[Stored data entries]
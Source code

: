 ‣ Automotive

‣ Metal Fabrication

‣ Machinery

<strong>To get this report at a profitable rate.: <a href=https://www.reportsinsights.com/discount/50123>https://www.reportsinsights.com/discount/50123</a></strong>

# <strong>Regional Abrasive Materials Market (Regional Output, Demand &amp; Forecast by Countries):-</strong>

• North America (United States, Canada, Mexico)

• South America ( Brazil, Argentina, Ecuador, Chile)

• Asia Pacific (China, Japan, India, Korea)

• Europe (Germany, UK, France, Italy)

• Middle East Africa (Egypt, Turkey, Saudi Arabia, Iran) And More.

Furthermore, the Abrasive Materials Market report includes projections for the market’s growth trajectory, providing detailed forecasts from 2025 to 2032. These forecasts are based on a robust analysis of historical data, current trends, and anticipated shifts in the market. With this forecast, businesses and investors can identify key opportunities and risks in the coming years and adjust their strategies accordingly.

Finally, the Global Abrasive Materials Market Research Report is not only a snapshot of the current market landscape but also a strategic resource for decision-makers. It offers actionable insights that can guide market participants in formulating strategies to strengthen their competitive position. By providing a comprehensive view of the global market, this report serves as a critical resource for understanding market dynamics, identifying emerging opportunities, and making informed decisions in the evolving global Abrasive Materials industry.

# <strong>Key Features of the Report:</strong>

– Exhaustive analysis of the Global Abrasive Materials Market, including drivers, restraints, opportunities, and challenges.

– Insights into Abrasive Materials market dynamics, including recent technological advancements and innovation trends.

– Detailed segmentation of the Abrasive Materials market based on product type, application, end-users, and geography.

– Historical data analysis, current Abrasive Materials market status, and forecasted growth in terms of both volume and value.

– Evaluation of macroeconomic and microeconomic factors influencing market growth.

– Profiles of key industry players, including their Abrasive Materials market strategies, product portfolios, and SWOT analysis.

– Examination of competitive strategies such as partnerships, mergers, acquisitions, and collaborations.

> **WORK TO COMPLETE**
Copy out the entries exactly. Begin at the first line and end with the line that has "<strong>To get this".

> **TASK RESPONSE**
Source code

: ‣ Automotive

‣ Metal Fabrication

‣ Machinery

<strong>To get this report at a profitable rate.: <a href=https://www.reportsinsights.com/discount/50123>https://www.reportsinsights.com/discount/50123</a></strong>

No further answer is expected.